In a move certain to send shockwaves through the VC industry, Kleiner Perkins Caufield & Byers this week sent a letter to its limited partners saying that it plans to reduce the size of its 10th fund from $1 billion to $800 million, according to two industry sources.
As part of the arrangement, Kleiner will reduce its management fees for the fund, because it was drawing down fees at a rate commensurate with a $1 billion fund, the sources say. Additionally, the firm told its LPs that it plans for the 10th fund to co-invest in new deals alongside its ninth fund, a $500 million vehicle raised in 1999.
The 10th fund, Kleiner Perkins Caufield & Byers X (KPC&B X) closed on $1 billion worth of commitments in 2000. It would have been the firm’s first fund of that size. John Denniston, Kleiner Perkins’ chief operating officer, did not return phone messages. Two other firm partners were unavailable for comment.
“This is the blue chip of the industry acknowledging some excess and the fact that the industry has changed,” says an executive at a large institutional investor with knowledge of the Kleiner Perkins’ letter.
The executive went on to say that there has been growing concern among LPs over the past 12 months regarding $1 billion funds. “A number of people collected large pools of money and couldn’t deploy it in a timely fashion, but they’ve been collecting management fees on it,” he says.
A Silicon Valley venture capitalist who asked not to be named says the move by Kleiner Perkins is certain to be followed by others as Kleiner’s actions carry significant weight.
“It’s very obvious to everyone that the number of attractive deals out there have been few, and Kleiner gets to see the cream of the crop,” says another industry source. “So what they’re doing is significant because it says they don’t believe there’s enough opportunities or enough exit horizon.”
Because of its stellar track record, Kleiner has almost always had to turn away potential LPs from its funds, because they were oversubscribed.
One manager of a large pension fund says he was “psyched” about the returns his fund received for Kleiner Perkins’ sixth and seventh funds. Fund VI, a $173 million vehicle raised in 1992, has returned $878 million to date, with most of that already distributed to LPs, he says. KPC&B VII, a $280 million fund raised in 1994, has ballooned to a value of $2.2 billion, he adds.
He tried to get into the eighth fund, but it was so oversubscribed that Kleiner Perkins was limiting participation to about $2 million to $3 million per investor — a non-meaningful amount for large institutions.
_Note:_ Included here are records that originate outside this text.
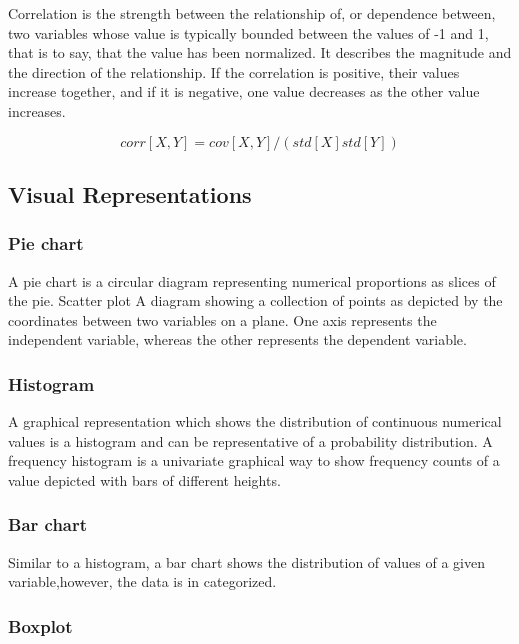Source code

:\documentclass[12pt,]{article}
\begin{document}
Correlation is the strength between the relationship of, or dependence
between, two variables whose value is typically bounded between the
values of -1 and 1, that is to say, that the value has been normalized.
It describes the magnitude and the direction of the relationship. If the
correlation is positive, their values increase together, and if it is
negative, one value decreases as the other value increases.

\[ corr[X,Y] = cov[X,Y] / (std[X]std[Y]) \]

\subsection{Visual Representations}\label{visual-representations}

\subsubsection{Pie chart}\label{pie-chart}

A pie chart is a circular diagram representing numerical proportions as
slices of the pie. Scatter plot A diagram showing a collection of points
as depicted by the coordinates between two variables on a plane. One
axis represents the independent variable, whereas the other represents
the dependent variable.

\subsubsection{Histogram}\label{histogram}

A graphical representation which shows the distribution of continuous
numerical values is a histogram and can be representative of a
probability distribution. A frequency histogram is a univariate
graphical way to show frequency counts of a value depicted with bars of
different heights.

\subsubsection{Bar chart}\label{bar-chart}

Similar to a histogram, a bar chart shows the distribution of values of
a given variable,however, the data is in categorized.

\subsubsection{Boxplot}\label{boxplot}
\end{document}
The fund manager couldn’t get into the ninth fund, because, he says, he was told that the firm wasn’t likely going to take outside money.
He didn’t bother to try to get into the 10th fund, and now he’s happy he didn’t. “Kleiner’s getting slammed because they did 50 telecoms and 50 dot-coms and they’re all underwater and doing terribly,” he says.
He speculated that the firm is making the move to reduce the size of its 10th fund because of concerns about LPs later invoking a claw back provision, which would mean that Kleiner Perkins’ partners would have to return any profits if the overall fund loses money.
KPC&B X has made at least two investments, according to our VentureXpert database. It invested $14 million in Tellme Networks Inc. of Mountain View, Calif., in September 2000, and it put $1 million into Epoch Partners of San Francisco in February 2001.
As of press time, Venture Capital Journal was unable to confirm if a similar cutback has occurred with the firm’s $610 million Fund X-A annex fund. As of 5:30pm Pacific Time on Wednesday, no partners were still in the Menlo Park, Calif.-based office to return calls.